> [DATA PROVIDED]
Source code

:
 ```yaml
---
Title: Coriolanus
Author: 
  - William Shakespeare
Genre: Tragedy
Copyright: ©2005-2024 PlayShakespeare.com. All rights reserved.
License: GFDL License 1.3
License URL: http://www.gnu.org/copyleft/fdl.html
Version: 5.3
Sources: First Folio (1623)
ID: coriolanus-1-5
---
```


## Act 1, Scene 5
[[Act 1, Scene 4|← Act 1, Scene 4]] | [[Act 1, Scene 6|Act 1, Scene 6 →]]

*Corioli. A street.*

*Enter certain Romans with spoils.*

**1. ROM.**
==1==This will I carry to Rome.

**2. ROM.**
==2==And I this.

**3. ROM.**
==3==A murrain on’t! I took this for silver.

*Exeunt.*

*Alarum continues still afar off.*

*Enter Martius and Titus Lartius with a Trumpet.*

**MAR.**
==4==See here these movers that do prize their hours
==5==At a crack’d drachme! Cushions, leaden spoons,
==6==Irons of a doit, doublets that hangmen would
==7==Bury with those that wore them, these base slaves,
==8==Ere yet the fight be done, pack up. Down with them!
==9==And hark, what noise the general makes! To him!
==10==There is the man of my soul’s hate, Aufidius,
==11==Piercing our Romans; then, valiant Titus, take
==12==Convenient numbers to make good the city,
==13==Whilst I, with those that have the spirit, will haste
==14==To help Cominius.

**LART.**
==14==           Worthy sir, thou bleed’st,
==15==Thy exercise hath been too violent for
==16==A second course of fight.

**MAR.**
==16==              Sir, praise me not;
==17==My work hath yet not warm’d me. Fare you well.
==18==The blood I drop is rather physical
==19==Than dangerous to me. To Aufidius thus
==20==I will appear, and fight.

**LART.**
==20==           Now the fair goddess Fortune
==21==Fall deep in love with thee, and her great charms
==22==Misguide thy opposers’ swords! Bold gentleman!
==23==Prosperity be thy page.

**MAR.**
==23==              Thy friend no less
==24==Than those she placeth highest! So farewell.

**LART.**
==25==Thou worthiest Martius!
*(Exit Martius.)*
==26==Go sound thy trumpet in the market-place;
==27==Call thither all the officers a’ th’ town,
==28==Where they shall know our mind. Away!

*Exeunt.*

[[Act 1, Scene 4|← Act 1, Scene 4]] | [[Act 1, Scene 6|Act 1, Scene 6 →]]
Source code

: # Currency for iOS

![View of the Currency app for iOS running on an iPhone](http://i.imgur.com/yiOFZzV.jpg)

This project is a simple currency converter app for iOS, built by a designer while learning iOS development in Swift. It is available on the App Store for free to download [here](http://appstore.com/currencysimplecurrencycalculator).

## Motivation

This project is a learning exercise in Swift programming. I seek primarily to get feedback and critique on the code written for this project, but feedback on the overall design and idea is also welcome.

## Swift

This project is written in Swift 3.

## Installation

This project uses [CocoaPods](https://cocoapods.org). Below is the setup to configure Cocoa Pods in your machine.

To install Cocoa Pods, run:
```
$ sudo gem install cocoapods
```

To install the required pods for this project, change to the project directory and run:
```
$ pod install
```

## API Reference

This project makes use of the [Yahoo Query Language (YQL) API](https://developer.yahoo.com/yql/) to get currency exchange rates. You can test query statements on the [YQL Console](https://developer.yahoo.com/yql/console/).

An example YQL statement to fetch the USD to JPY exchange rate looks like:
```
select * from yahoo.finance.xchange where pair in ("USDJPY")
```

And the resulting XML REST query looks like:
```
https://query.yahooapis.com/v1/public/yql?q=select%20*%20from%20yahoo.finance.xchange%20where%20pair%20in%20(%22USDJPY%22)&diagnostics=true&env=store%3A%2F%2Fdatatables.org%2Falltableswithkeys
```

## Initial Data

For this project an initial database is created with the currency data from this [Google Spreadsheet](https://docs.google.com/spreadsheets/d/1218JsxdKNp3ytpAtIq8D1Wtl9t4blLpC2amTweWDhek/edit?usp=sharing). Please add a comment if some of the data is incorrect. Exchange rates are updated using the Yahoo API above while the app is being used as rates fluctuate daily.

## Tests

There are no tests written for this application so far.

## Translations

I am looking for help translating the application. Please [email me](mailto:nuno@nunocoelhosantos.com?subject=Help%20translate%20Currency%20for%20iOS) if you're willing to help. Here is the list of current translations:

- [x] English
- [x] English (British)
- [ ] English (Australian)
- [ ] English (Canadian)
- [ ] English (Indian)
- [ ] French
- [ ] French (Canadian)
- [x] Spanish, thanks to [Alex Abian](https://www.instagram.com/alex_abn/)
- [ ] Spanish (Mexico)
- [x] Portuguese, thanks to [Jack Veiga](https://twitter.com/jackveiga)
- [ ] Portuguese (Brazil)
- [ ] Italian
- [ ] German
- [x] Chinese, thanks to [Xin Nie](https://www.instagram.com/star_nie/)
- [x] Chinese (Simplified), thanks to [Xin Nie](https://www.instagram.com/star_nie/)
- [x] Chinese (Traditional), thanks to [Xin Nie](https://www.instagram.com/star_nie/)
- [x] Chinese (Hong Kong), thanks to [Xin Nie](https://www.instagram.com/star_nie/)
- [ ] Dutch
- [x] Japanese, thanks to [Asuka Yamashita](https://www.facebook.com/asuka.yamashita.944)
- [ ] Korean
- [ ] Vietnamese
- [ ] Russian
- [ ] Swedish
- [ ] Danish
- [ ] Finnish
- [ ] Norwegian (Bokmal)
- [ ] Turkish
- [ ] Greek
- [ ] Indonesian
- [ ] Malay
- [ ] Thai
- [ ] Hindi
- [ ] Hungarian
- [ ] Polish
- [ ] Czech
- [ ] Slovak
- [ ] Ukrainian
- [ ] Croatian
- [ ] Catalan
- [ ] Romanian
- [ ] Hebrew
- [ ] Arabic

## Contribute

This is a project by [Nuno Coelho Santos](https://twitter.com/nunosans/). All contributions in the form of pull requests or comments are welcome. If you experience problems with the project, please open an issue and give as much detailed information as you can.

> [TASK REQUIREMENTS] Examine each line of the listing for the word "select" and state only how many lines contain it.

> [RESPONSE TO THE EXERCISE] 2